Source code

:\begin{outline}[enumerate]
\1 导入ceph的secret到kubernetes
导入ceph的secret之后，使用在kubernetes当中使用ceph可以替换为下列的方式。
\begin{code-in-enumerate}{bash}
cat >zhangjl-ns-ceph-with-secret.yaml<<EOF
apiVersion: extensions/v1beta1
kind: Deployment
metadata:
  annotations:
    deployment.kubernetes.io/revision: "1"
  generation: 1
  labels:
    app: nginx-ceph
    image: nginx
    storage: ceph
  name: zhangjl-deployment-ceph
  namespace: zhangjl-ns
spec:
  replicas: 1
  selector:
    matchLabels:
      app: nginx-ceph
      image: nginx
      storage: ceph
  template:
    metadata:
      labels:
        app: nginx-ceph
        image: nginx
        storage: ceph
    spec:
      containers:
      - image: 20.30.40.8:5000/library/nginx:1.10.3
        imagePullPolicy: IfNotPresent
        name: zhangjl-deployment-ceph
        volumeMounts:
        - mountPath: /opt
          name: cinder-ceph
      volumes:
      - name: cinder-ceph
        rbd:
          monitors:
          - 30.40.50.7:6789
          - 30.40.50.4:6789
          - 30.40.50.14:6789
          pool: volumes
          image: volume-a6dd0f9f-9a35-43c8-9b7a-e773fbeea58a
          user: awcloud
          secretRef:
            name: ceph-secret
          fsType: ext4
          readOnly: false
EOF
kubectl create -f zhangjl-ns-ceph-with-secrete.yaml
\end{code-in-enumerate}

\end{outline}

*-*-*

- **Instructions for the task**: Your task is to transcribe each record faithfully and in full.

- **Written answer**:
Source code

:\begin{outline}[enumerate]
\1 导入ceph的secret到kubernetes
导入ceph的secret之后，使用在kubernetes当中使用ceph可以替换为下列的方式。
\begin{code-in-enumerate}{bash}
cat >zhangjl-ns-ceph-with-secret.yaml<<EOF
apiVersion: extensions/v1beta1
kind: Deployment
metadata:
  annotations:
    deployment.kubernetes.io/revision: "1"
  generation: 1
  labels:
    app: nginx-ceph
    image: nginx
    storage: ceph
  name: zhangjl-deployment-ceph
  namespace: zhangjl-ns
spec:
  replicas: 1
  selector:
    matchLabels:
      app: nginx-ceph
      image: nginx
      storage: ceph
  template:
    metadata:
      labels:
        app: nginx-ceph
        image: nginx
        storage: ceph
    spec:
      containers:
      - image: 20.30.40.8:5000/library/nginx:1.10.3
        imagePullPolicy: IfNotPresent
        name: zhangjl-deployment-ceph
        volumeMounts:
        - mountPath: /opt
          name: cinder-ceph
      volumes:
      - name: cinder-ceph
        rbd:
          monitors:
          - 30.40.50.7:6789
          - 30.40.50.4:6789
          - 30.40.50.14:6789
          pool: volumes
          image: volume-a6dd0f9f-9a35-43c8-9b7a-e773fbeea58a
          user: awcloud
          secretRef:
            name: ceph-secret
          fsType: ext4
          readOnly: false
EOF
kubectl create -f zhangjl-ns-ceph-with-secrete.yaml
\end{code-in-enumerate}

\end{outline}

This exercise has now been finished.